Maria was born in Kappel am Krappfeld, Carinthia, southern Austria on the 8th September of 1919, and she studied at the Academy for Applied Arts in Vienna during World War II. There she learned about the realist art movement, but after 1945, she began dedicating herself to expressionism, being inspired mostly by the Austrian painter Oskar Kokoschka. In this period, she developed different self-portraits, some of them being close to abstract paintings; for example, she painted herself as a chair, saying about it “I was sitting in a chair and I felt it pressing against me. I still have the drawings where I depicted the sensation of sitting”.

Afterwards, Maria started an interior artistic journey with “body awareness painting”, called “Körpergefühlmalerei” in German, a term she coined in 1948. This type of painting involved her painting herself focusing every time on the different parts of her body that she was feeling and working with at that moment. Many of her self-portraits use unnatural colors or depict figures that are missing body parts. In 1951 she moved to Paris, and there she delved deeper into this new theme by producing hundreds of self-portraits, and developing a new technique while painting herself, kneeling or lying on the canvas to intensify the connection with the art and the body sensations, using mainly green and blue color spectrums. The main focus of her art during this time period was always the present sensations of the body.

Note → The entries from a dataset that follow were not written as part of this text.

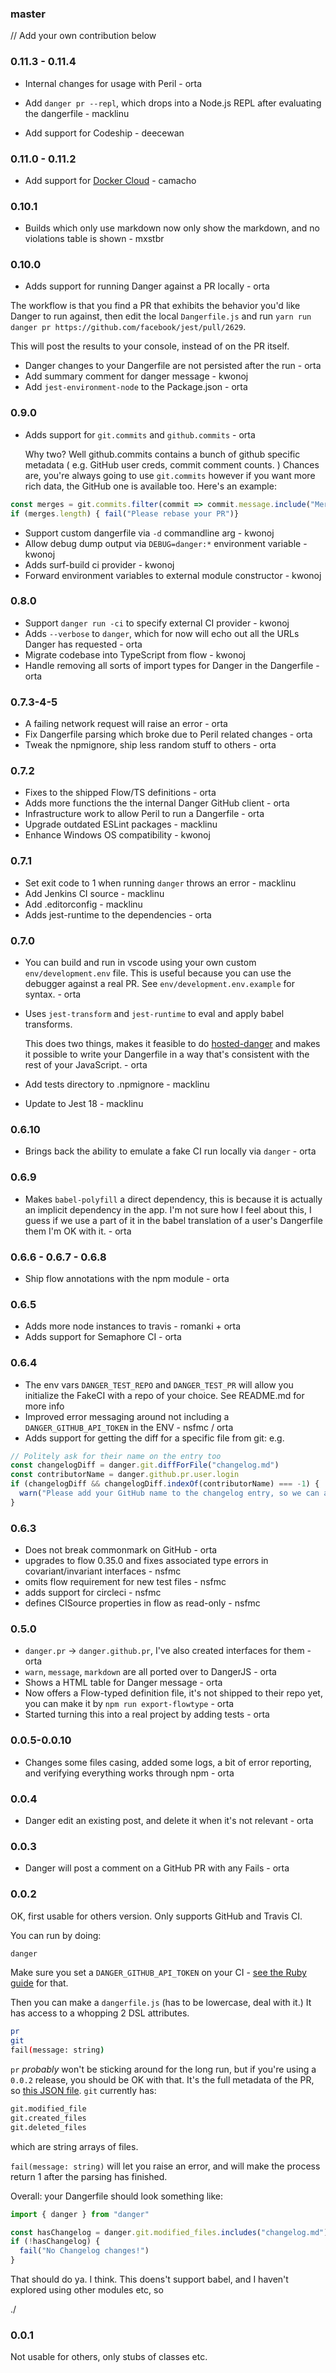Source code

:### master

//  Add your own contribution below


### 0.11.3 - 0.11.4

* Internal changes for usage with Peril - orta

* Add `danger pr --repl`, which drops into a Node.js REPL after evaluating the dangerfile - macklinu
* Add support for Codeship - deecewan

### 0.11.0 - 0.11.2

* Add support for [Docker Cloud](https://cloud.docker.com) - camacho 

### 0.10.1

* Builds which only use markdown now only show the markdown, and no violations table is shown - mxstbr

### 0.10.0

* Adds support for running Danger against a PR locally - orta

The workflow is that you find a PR that exhibits the behavior you'd like Danger to run against,
then edit the local `Dangerfile.js` and run `yarn run danger pr https://github.com/facebook/jest/pull/2629`.

This will post the results to your console, instead of on the PR itself.

* Danger changes to your Dangerfile are not persisted after the run - orta
* Add summary comment for danger message - kwonoj
* Add `jest-environment-node` to the Package.json - orta

### 0.9.0

* Adds support for `git.commits` and `github.commits` - orta

  Why two? Well github.commits contains a bunch of github specific metadata ( e.g. GitHub user creds,
  commit comment counts. ) Chances are, you're always going to use `git.commits` however if you
  want more rich data, the GitHub one is available too. Here's an example:

```js
const merges = git.commits.filter(commit => commit.message.include("Merge Master"))
if (merges.length) { fail("Please rebase your PR")}
```

* Support custom dangerfile via `-d` commandline arg - kwonoj
* Allow debug dump output via `DEBUG=danger:*` environment variable - kwonoj
* Adds surf-build ci provider - kwonoj
* Forward environment variables to external module constructor - kwonoj

### 0.8.0

* Support `danger run -ci` to specify external CI provider - kwonoj
* Adds `--verbose` to `danger`, which for now will echo out all the URLs Danger has requested - orta
* Migrate codebase into TypeScript from flow - kwonoj
* Handle removing all sorts  of import types for Danger in the Dangerfile - orta

### 0.7.3-4-5

* A failing network request will raise an error - orta
* Fix Dangerfile parsing which broke due to Peril related changes - orta
* Tweak the npmignore, ship less random stuff to others - orta

### 0.7.2

* Fixes to the shipped Flow/TS definitions - orta
* Adds more functions the the internal Danger GitHub client - orta
* Infrastructure work to allow Peril to run a Dangerfile - orta
* Upgrade outdated ESLint packages - macklinu
* Enhance Windows OS compatibility - kwonoj

### 0.7.1

* Set exit code to 1 when running `danger` throws an error - macklinu
* Add Jenkins CI source - macklinu
* Add .editorconfig - macklinu
* Adds jest-runtime to the dependencies - orta

### 0.7.0

* You can build and run in vscode using your own custom `env/development.env` file. This is useful because you can use the debugger against a real PR. See `env/development.env.example` for syntax.  - orta

* Uses `jest-transform` and `jest-runtime` to eval and apply babel transforms.

  This does two things, makes it feasible to do [hosted-danger](https://github.com/danger/peril) and
  makes it possible to write your Dangerfile in a way that's consistent with the rest of your JavaScript. - orta

* Add tests directory to .npmignore - macklinu
* Update to Jest 18 - macklinu


### 0.6.10

* Brings back the ability to emulate a fake CI run locally via `danger` - orta

### 0.6.9

* Makes `babel-polyfill` a direct dependency, this is because it is actually an implicit dependency in the app. I'm not sure how I feel about this, I guess if we use a part of it in the babel translation of a user's Dangerfile them I'm OK with it. - orta

### 0.6.6 - 0.6.7 - 0.6.8

* Ship flow annotations with the npm module - orta

### 0.6.5

* Adds more node instances to travis - romanki + orta
* Adds support for Semaphore CI - orta

### 0.6.4

* The env vars `DANGER_TEST_REPO` and `DANGER_TEST_PR` will allow you initialize the FakeCI with a repo of your choice. See README.md for more info
* Improved error messaging around not including a `DANGER_GITHUB_API_TOKEN` in the ENV - nsfmc / orta
* Adds support for getting the diff for a specific file from git: e.g.

```js
// Politely ask for their name on the entry too
const changelogDiff = danger.git.diffForFile("changelog.md")
const contributorName = danger.github.pr.user.login
if (changelogDiff && changelogDiff.indexOf(contributorName) === -1) {
  warn("Please add your GitHub name to the changelog entry, so we can attribute you.")
}
```

### 0.6.3

* Does not break commonmark on GitHub - orta
* upgrades to flow 0.35.0 and fixes associated type errors in covariant/invariant interfaces - nsfmc
* omits flow requirement for new test files - nsfmc
* adds support for circleci - nsfmc
* defines CISource properties in flow as read-only - nsfmc

### 0.5.0

* `danger.pr` -> `danger.github.pr`, I've also created interfaces for them - orta
* `warn`, `message`, `markdown` are all ported over to DangerJS - orta
* Shows a HTML table for Danger message - orta
* Now offers a Flow-typed definition file, it's not shipped to their repo yet, you can make it by `npm run export-flowtype` - orta
* Started turning this into a real project by adding tests - orta

### 0.0.5-0.0.10

* Changes some files casing, added some logs, a bit of error reporting, and verifying everything works through npm - orta

### 0.0.4

* Danger edit an existing post, and delete it when it's not relevant - orta

### 0.0.3

* Danger will post a comment on a GitHub PR with any Fails - orta

### 0.0.2

OK, first usable for others version. Only supports GitHub and Travis CI.

You can run by doing:

```sh
danger
```

Make sure you set a `DANGER_GITHUB_API_TOKEN` on your CI - [see the Ruby guide](http://danger.systems/guides/getting_started.html#setting-up-danger-to-run-on-your-ci) for that.

Then you can make a `dangerfile.js` (has to be lowercase, deal with it.) It has access to a whopping 2 DSL attributes.

```sh
pr
git
fail(message: string)
```

`pr` _probably_ won't be sticking around for the long run, but if you're using a `0.0.2` release, you should be OK with that. It's the full metadata of the PR, so [this JSON file](https://raw.githubusercontent.com/danger/danger/master/spec/fixtures/github_api/pr_response.json).
`git` currently has:

```sh
git.modified_file
git.created_files
git.deleted_files
```

which are string arrays of files.

`fail(message: string)` will let you raise an error, and will make the process return 1 after the parsing has finished.

Overall: your Dangerfile should look something like:

```js
import { danger } from "danger"

const hasChangelog = danger.git.modified_files.includes("changelog.md")
if (!hasChangelog) {
  fail("No Changelog changes!")
}
```

That should do ya. I think. This doens't support babel, and I haven't explored using other modules etc, so

./

### 0.0.1

Not usable for others, only stubs of classes etc.
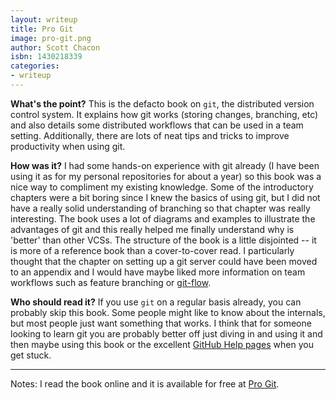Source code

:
```yaml
---
layout: writeup
title: Pro Git
image: pro-git.png
author: Scott Chacon
isbn: 1430218339
categories:
- writeup
---
```


**What's the point?**
This is the defacto book on `git`, the distributed version control system.  It explains how git works 
(storing changes, branching, etc) and also details some distributed workflows that can be used in a team 
setting.  Additionally, there are lots of neat tips and tricks to improve productivity when using git.

**How was it?**
I had some hands-on experience with git already (I have been using it as for my personal repositories for
 about a year) so this book was a nice way to compliment my existing knowledge.  Some of the introductory
 chapters were a bit boring since I knew the basics of using git, but I did not have a really solid 
 understanding of branching so that chapter was really interesting.  The book uses a lot of diagrams and 
 examples to illustrate the advantages of git and this really helped me finally understand why is 'better' than other VCSs.
 The structure of the book is a little disjointed -- it is more of a reference book than a cover-to-cover 
 read.  I particularly thought that the chapter on setting up a git server could have been moved to an 
 appendix and I would have maybe liked more information on team workflows such as feature branching or 
 [git-flow](http://nvie.com/posts/a-successful-git-branching-model/).

**Who should read it?**
If you use `git` on a regular basis already, you can probably skip this book.  Some people might like to 
know about the internals, but most people just want something that works.  I think that for someone looking
 to learn git you are probably better off just diving in and using it and then maybe using this book or the
 excellent [GitHub Help pages](http://help.github.com/) when you get stuck.

---
Notes: I read the book online and it is available for free at
[Pro Git](http://progit.org/book/).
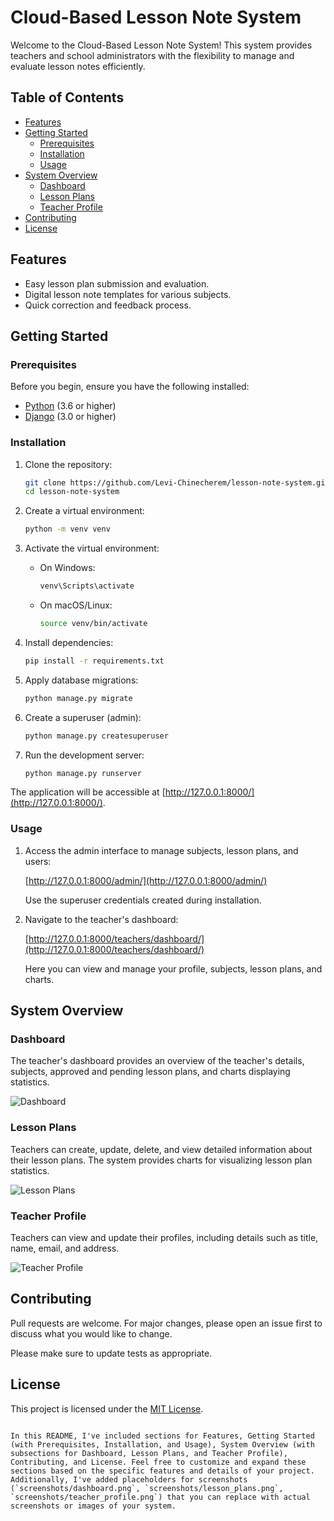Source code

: # Cloud-Based Lesson Note System

Welcome to the Cloud-Based Lesson Note System! This system provides teachers and school administrators with the flexibility to manage and evaluate lesson notes efficiently.

## Table of Contents

- [Features](#features)
- [Getting Started](#getting-started)
  - [Prerequisites](#prerequisites)
  - [Installation](#installation)
  - [Usage](#usage)
- [System Overview](#system-overview)
  - [Dashboard](#dashboard)
  - [Lesson Plans](#lesson-plans)
  - [Teacher Profile](#teacher-profile)
- [Contributing](#contributing)
- [License](#license)

## Features

- Easy lesson plan submission and evaluation.
- Digital lesson note templates for various subjects.
- Quick correction and feedback process.

## Getting Started

### Prerequisites

Before you begin, ensure you have the following installed:

- [Python](https://www.python.org/) (3.6 or higher)
- [Django](https://www.djangoproject.com/) (3.0 or higher)

### Installation

1. Clone the repository:

   ```bash
   git clone https://github.com/Levi-Chinecherem/lesson-note-system.git
   cd lesson-note-system

   ```
2. Create a virtual environment:

   ```bash
   python -m venv venv
   ```
3. Activate the virtual environment:

   - On Windows:

     ```bash
     venv\Scripts\activate
     ```
   - On macOS/Linux:

     ```bash
     source venv/bin/activate
     ```
4. Install dependencies:

   ```bash
   pip install -r requirements.txt
   ```
5. Apply database migrations:

   ```bash
   python manage.py migrate
   ```
6. Create a superuser (admin):

   ```bash
   python manage.py createsuperuser
   ```
7. Run the development server:

   ```bash
   python manage.py runserver
   ```

The application will be accessible at [http://127.0.0.1:8000/](http://127.0.0.1:8000/).

### Usage

1. Access the admin interface to manage subjects, lesson plans, and users:

   [http://127.0.0.1:8000/admin/](http://127.0.0.1:8000/admin/)

   Use the superuser credentials created during installation.
2. Navigate to the teacher's dashboard:

   [http://127.0.0.1:8000/teachers/dashboard/](http://127.0.0.1:8000/teachers/dashboard/)

   Here you can view and manage your profile, subjects, lesson plans, and charts.

## System Overview

### Dashboard

The teacher's dashboard provides an overview of the teacher's details, subjects, approved and pending lesson plans, and charts displaying statistics.

![Dashboard](screenshots/dashboard.png)

### Lesson Plans

Teachers can create, update, delete, and view detailed information about their lesson plans. The system provides charts for visualizing lesson plan statistics.

![Lesson Plans](screenshots/lesson_plans.png)

### Teacher Profile

Teachers can view and update their profiles, including details such as title, name, email, and address.

![Teacher Profile](screenshots/teacher_profile.png)

## Contributing

Pull requests are welcome. For major changes, please open an issue first to discuss what you would like to change.

Please make sure to update tests as appropriate.

## License

This project is licensed under the [MIT License](LICENSE).

```

In this README, I've included sections for Features, Getting Started (with Prerequisites, Installation, and Usage), System Overview (with subsections for Dashboard, Lesson Plans, and Teacher Profile), Contributing, and License. Feel free to customize and expand these sections based on the specific features and details of your project. Additionally, I've added placeholders for screenshots (`screenshots/dashboard.png`, `screenshots/lesson_plans.png`, `screenshots/teacher_profile.png`) that you can replace with actual screenshots or images of your system.
```
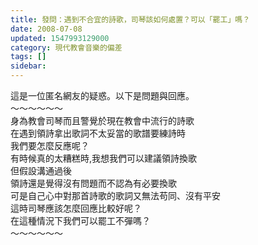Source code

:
```yaml
---
title: 發問：遇到不合宜的詩歌，司琴該如何處置？可以「罷工」嗎？
date: 2008-07-08
updated: 1547993129000
category: 現代教會音樂的偏差
tags: []
sidebar: 
---
```


<p>這是一位匿名網友的疑惑。以下是問題與回應。<br/><!--more-->～～～～～～<br/>身為教會司琴而且警覺於現在教會中流行的詩歌<br/>在遇到領詩拿出歌詞不太妥當的歌譜要練詩時<br/>我們要怎麼反應呢？<br/>有時候真的太糟糕時,我想我們可以建議領詩換歌<br/>但假設溝通過後<br/>領詩還是覺得沒有問題而不認為有必要換歌<br/>可是自己心中對那首詩歌的歌詞又無法苟同、沒有平安<br/>這時司琴應該怎麼回應比較好呢？<br/>在這種情況下我們可以罷工不彈嗎？<br/>～～～～～～<br/></p>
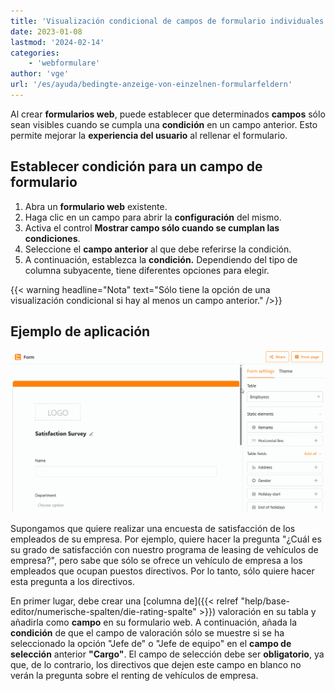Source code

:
 ```yaml
---
title: 'Visualización condicional de campos de formulario individuales'
date: 2023-01-08
lastmod: '2024-02-14'
categories:
    - 'webformulare'
author: 'vge'
url: '/es/ayuda/bedingte-anzeige-von-einzelnen-formularfeldern'
---
```


Al crear **formularios web**, puede establecer que determinados **campos** sólo sean visibles cuando se cumpla una **condición** en un campo anterior. Esto permite mejorar la **experiencia del usuario** al rellenar el formulario.

## Establecer condición para un campo de formulario

1. Abra un **formulario web** existente.
2. Haga clic en un campo para abrir la **configuración** del mismo.
3. Activa el control **Mostrar campo sólo cuando se cumplan las condiciones**.
4. Seleccione el **campo anterior** al que debe referirse la condición.
5. A continuación, establezca la **condición.** Dependiendo del tipo de columna subyacente, tiene diferentes opciones para elegir.

{{< warning  headline="Nota"  text="Sólo tiene la opción de una visualización condicional si hay al menos un campo anterior." />}}

## Ejemplo de aplicación

![Visualización condicional de campos en formularios web](images/Bedingte-Anzeige-von-Feldern-in-Webformularen.gif)

Supongamos que quiere realizar una encuesta de satisfacción de los empleados de su empresa. Por ejemplo, quiere hacer la pregunta "¿Cuál es su grado de satisfacción con nuestro programa de leasing de vehículos de empresa?", pero sabe que sólo se ofrece un vehículo de empresa a los empleados que ocupan puestos directivos. Por lo tanto, sólo quiere hacer esta pregunta a los directivos.

En primer lugar, debe crear una [columna de]({{< relref "help/base-editor/numerische-spalten/die-rating-spalte" >}}) valoración en su tabla y añadirla como **campo** en su formulario web. A continuación, añada la **condición** de que el campo de valoración sólo se muestre si se ha seleccionado la opción "Jefe de" o "Jefe de equipo" en el **campo de selección** anterior **"Cargo"**. El campo de selección debe ser **obligatorio**, ya que, de lo contrario, los directivos que dejen este campo en blanco no verán la pregunta sobre el renting de vehículos de empresa.
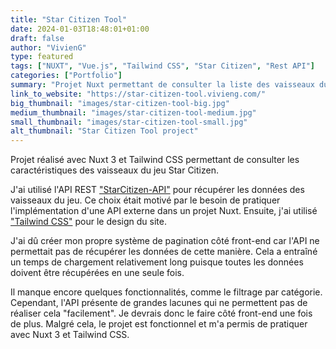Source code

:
 ```yaml
---
title: "Star Citizen Tool"
date: 2024-01-03T18:48:01+01:00
draft: false
author: "VivienG"
type: featured
tags: ["NUXT", "Vue.js", "Tailwind CSS", "Star Citizen", "Rest API"]
categories: ["Portfolio"]
summary: "Projet Nuxt permettant de consulter la liste des vaisseaux du jeu Star Citizen."
link_to_website: "https://star-citizen-tool.vivieng.com/"
big_thumbnail: "images/star-citizen-tool-big.jpg"
medium_thumbnail: "images/star-citizen-tool-medium.jpg"
small_thumbnail: "images/star-citizen-tool-small.jpg"
alt_thumbnail: "Star Citizen Tool project"
---
```


Projet réalisé avec Nuxt 3 et Tailwind CSS permettant de consulter les caractéristiques des vaisseaux du jeu Star Citizen.

J'ai utilisé l'API REST ["StarCitizen-API"](https://starcitizen-api.com/index.php) pour récupérer les données des vaisseaux du jeu. Ce choix était motivé par le besoin de pratiquer l'implémentation d'une API externe dans un projet Nuxt.
Ensuite, j'ai utilisé ["Tailwind CSS"](https://tailwindcss.com/) pour le design du site.

J'ai dû créer mon propre système de pagination côté front-end car l'API ne permettait pas de récupérer les données de cette manière. Cela a entraîné un temps de chargement relativement long puisque toutes les données doivent être récupérées en une seule fois.

Il manque encore quelques fonctionnalités, comme le filtrage par catégorie. Cependant, l'API présente de grandes lacunes qui ne permettent pas de réaliser cela "facilement". Je devrais donc le faire côté front-end une fois de plus. Malgré cela, le projet est fonctionnel et m'a permis de pratiquer avec Nuxt 3 et Tailwind CSS.
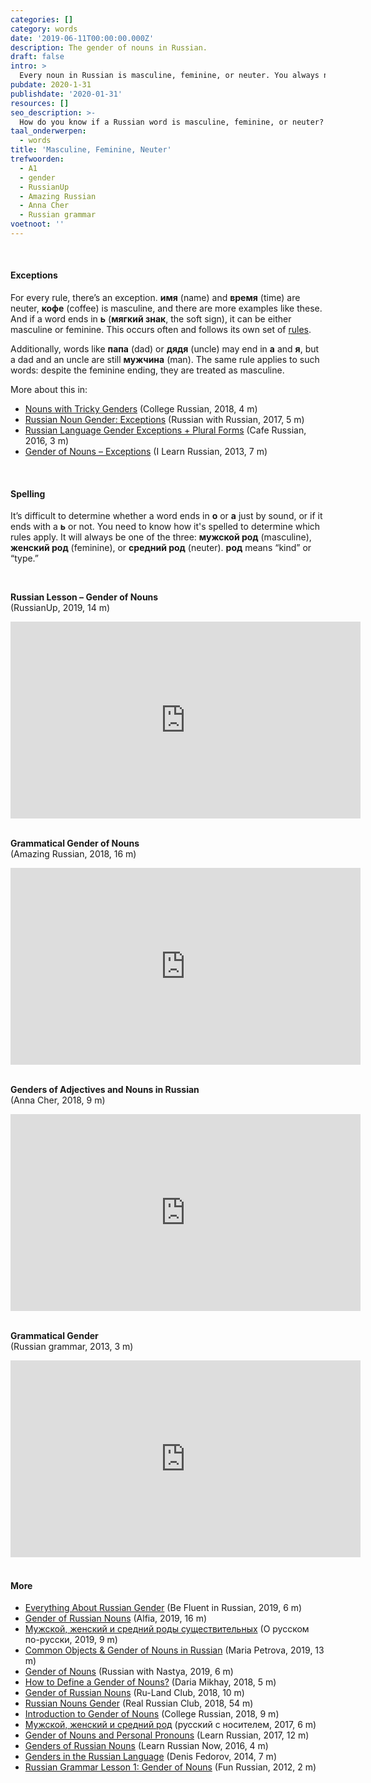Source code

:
 ```yaml
---
categories: []
category: words
date: '2019-06-11T00:00:00.000Z'
description: The gender of nouns in Russian.
draft: false
intro: >
  Every noun in Russian is masculine, feminine, or neuter. You always need to know which category it falls into, and usually, that’s not difficult. Words ending in a consonant are masculine, words ending in **а** or **я** are feminine, and words ending in **о** or **е** are neuter.
pubdate: 2020-1-31
publishdate: '2020-01-31'
resources: []
seo_description: >-
  How do you know if a Russian word is masculine, feminine, or neuter? Learn about the gender of Russian nouns.
taal_onderwerpen:
  - words
title: 'Masculine, Feminine, Neuter'
trefwoorden:
  - A1
  - gender
  - RussianUp
  - Amazing Russian
  - Anna Cher
  - Russian grammar
voetnoot: ''
---
```


<br/>

#### Exceptions

For every rule, there’s an exception. **имя** (name) and **время** (time) are neuter, **кофе** (coffee) is masculine, and there are more examples like these. And if a word ends in **ь** (**мягкий знак**, the soft sign), it can be either masculine or feminine. This occurs often and follows its own set of [rules](https://www.rusland1.nl/en/taal/20200716-woorden-eindigend-op-b/).

Additionally, words like **папа** (dad) or **дядя** (uncle) may end in **а** and **я**, but a dad and an uncle are still **мужчина** (man). The same rule applies to such words: despite the feminine ending, they are treated as masculine.

More about this in:

- [Nouns with Tricky Genders](https://youtu.be/CVTomKExcTA) (College Russian, 2018, 4 m)
- [Russian Noun Gender: Exceptions](https://youtu.be/yXqoFWH-YLY) (Russian with Russian, 2017, 5 m)
- [Russian Language Gender Exceptions + Plural Forms](https://youtu.be/H3bv9EDV5Jk) (Cafe Russian, 2016, 3 m)
- [Gender of Nouns – Exceptions](https://youtu.be/o-nKMe2_c00) (I Learn Russian, 2013, 7 m)

<br/>

#### Spelling

It’s difficult to determine whether a word ends in **о** or **а** just by sound, or if it ends with a **ь** or not. You need to know how it's spelled to determine which rules apply. It will always be one of the three: **мужской род** (masculine), **женский род** (feminine), or **средний род** (neuter). **род** means “kind” or “type.”

<br/>

**Russian Lesson – Gender of Nouns**<br/>
(RussianUp, 2019, 14 m)

<iframe width="560" height="315" src="https://www.youtube.com/embed/GkdFjdYfhFA" frameborder="0" allow="accelerometer; autoplay; encrypted-media; gyroscope; picture-in-picture" allowfullscreen></iframe>

<br/>

<br/>

**Grammatical Gender of Nouns**<br/>
(Amazing Russian, 2018, 16 m)

<iframe width="560" height="315"
src="https://www.youtube.com/embed/lAiNw-QIjZI"
frameborder="0" allow="accelerometer; autoplay; encrypted-media;
gyroscope; picture-in-picture" allowfullscreen></iframe>

<br/>
<br/>

**Genders of Adjectives and Nouns in Russian**<br/>
(Anna Cher, 2018, 9 m)

<iframe width="560" height="315" src="https://www.youtube.com/embed/CyaYtI-Wzrk" frameborder="0" allow="accelerometer; autoplay; encrypted-media; gyroscope; picture-in-picture" allowfullscreen></iframe>

<br/>
<br/>

**Grammatical Gender**<br/>
(Russian grammar, 2013, 3 m)

<iframe width="560"
height="315"
src="https://www.youtube.com/embed/hJZX66qoDKg"
frameborder="0" allow="accelerometer; autoplay; encrypted-media;
gyroscope; picture-in-picture" allowfullscreen></iframe>

<br/>
<br/>

#### More

- [Everything About Russian Gender](https://www.youtube.com/watch?v=Uuu9acd0pQU) (Be Fluent in Russian, 2019, 6 m)
- [Gender of Russian Nouns](https://youtu.be/D2nKwx_-x9g) (Alfia, 2019, 16 m)
- [Мужской, женский и средний роды существительных](https://youtu.be/xwE5oZY0k68) (О русском по-русски, 2019, 9 m)
- [Common Objects & Gender of Nouns in Russian](https://youtu.be/TjSny59VEXE) (Maria Petrova, 2019, 13 m)
- [Gender of Nouns](https://youtu.be/jneD9iB9cWY) (Russian with Nastya, 2019, 6 m)
- [How to Define a Gender of Nouns?](https://youtu.be/HbTCSUyLTYI) (Daria Mikhay, 2018, 5 m)
- [Gender of Russian Nouns](https://youtu.be/hhof4SqbWBI) (Ru-Land Club, 2018, 10 m)
- [Russian Nouns Gender](https://youtu.be/ALI7C6Z_84A) (Real Russian Club, 2018, 54 m)
- [Introduction to Gender of Nouns](https://youtu.be/jKxdRffS_9I) (College Russian, 2018, 9 m)
- [Мужской, женский и средний род](https://www.youtube.com/watch?v=hRGG_IZe7TU) (русский с носителем, 2017, 6 m)
- [Gender of Nouns and Personal Pronouns](https://youtu.be/Qz-6XJ-xIwg) (Learn Russian, 2017, 12 m)
- [Genders of Russian Nouns](https://youtu.be/SISl__XVeHw) (Learn Russian Now, 2016, 4 m)
- [Genders in the Russian Language](https://youtu.be/O-XpVcCDZBs) (Denis Fedorov, 2014, 7 m)
- [Russian Grammar Lesson 1: Gender of Nouns](https://youtu.be/3Cl2GrhvGV8) (Fun Russian, 2012, 2 m)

In 1968 she moved to New York, and she introduced the feminist concept in her art-frames. She said she relocated to the United States because she believed it to be the “country of strong women” at that time. A series of Kitchen War paintings from the 70s critique women’s relationship with domesticity, in some of her self-portrait of that time she represented women trying to express the power and their empowerment. The painting Women Power in which she portrayed herself naked walking though the skyscrapers of New York as a giantess is especially stunning. She was critic of the family role imposed on women, and she herself never married or had children. She said about this “When I was young, I was clever enough to know that if I got married or had children, I would be eaten”, but in the latest stage of her life she regretted her being too radical in this sense, talking about the struggle of women who have to choose between family and career because “…children and painting – for me at any rate (people said) that would have been impossible”. In New York she also studied animated film at the School of Visual Arts, and during this time she created six short-films.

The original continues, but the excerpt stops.